Recently, the correlation filter (CF)-based methods have achieved great success in the field of object tracking. In most of these methods, the CF utilizes L-2 norm as the regularization, which does not pay attention to the stability and robustness of the feature. However, there may exist some unstable points in the image because the object in the video may have different appearance changes. We propose a tracking method based on a structured robust correlation filter (SRCF), which employs the L-2,L-1 norm as the regularization. The robust CF can not only retain the accuracy from the regression formulation but also take into account the stability of the image region to improve the robustness of the appearance model. The alternating direction method of multipliers algorithm is used to solve the L-2,L-1 optimization problem in SRCF. Moreover, the multilayer convolutional features are adopted to further improve the representation accuracy.

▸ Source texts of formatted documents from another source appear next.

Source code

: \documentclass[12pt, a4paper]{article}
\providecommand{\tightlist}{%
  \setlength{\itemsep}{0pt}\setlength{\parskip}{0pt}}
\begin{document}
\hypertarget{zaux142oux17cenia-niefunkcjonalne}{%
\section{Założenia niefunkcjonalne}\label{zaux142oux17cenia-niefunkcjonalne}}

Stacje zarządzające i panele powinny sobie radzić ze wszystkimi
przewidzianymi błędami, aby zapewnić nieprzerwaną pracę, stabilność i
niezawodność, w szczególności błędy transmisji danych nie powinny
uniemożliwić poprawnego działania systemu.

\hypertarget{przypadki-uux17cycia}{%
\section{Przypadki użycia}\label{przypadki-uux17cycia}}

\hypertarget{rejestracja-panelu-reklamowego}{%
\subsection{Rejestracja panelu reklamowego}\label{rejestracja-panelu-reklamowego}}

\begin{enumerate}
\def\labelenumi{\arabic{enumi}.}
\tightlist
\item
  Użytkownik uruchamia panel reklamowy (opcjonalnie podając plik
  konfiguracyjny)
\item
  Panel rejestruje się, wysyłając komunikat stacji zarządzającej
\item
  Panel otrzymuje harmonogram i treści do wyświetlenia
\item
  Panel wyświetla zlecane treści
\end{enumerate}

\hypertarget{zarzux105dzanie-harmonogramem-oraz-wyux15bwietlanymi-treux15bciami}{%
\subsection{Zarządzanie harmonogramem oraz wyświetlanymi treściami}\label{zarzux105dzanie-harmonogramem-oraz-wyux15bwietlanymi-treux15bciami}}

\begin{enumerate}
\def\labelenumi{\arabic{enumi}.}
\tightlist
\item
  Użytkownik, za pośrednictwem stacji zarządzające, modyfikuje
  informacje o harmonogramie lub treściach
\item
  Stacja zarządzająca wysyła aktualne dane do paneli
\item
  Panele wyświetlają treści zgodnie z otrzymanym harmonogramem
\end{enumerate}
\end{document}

The proposed method is evaluated in several benchmark datasets, and the results demonstrate that it can achieve comparable performance with respect to the state-of-the-art tracking methods. (C) The Authors. Published by SPIE under a Creative Commons Attribution 4.0 Unported License.
机译:最近,基于相关滤波器(CF)的方法在对象跟踪领域取得了巨大的成功。在这些方法中的大多数方法中,CF利用L-2范数作为正则化,而不关注特征的稳定性和鲁棒性。但是,由于视频中的对象可能具有不同的外观变化,因此图像中可能存在一些不稳定的点。我们提出了一种基于结构鲁棒相关滤波器(SRCF)的跟踪方法,该算法采用L-2,L-1范数作为正则化。鲁棒的CF不仅可以保留回归公式的准确性,而且还可以考虑图像区域的稳定性以提高外观模型的鲁棒性。乘数算法的交替方向法用于解决SRCF中的L-2,L-1优化问题。此外,采用多层卷积特征来进一步提高表示精度。该方法在多个基准数据集中得到了评估,结果表明,与最新的跟踪方法相比,该方法可以实现可比的性能。 (C)作者。由SPIE根据Creative Commons Attribution 4.0 Unported License发布。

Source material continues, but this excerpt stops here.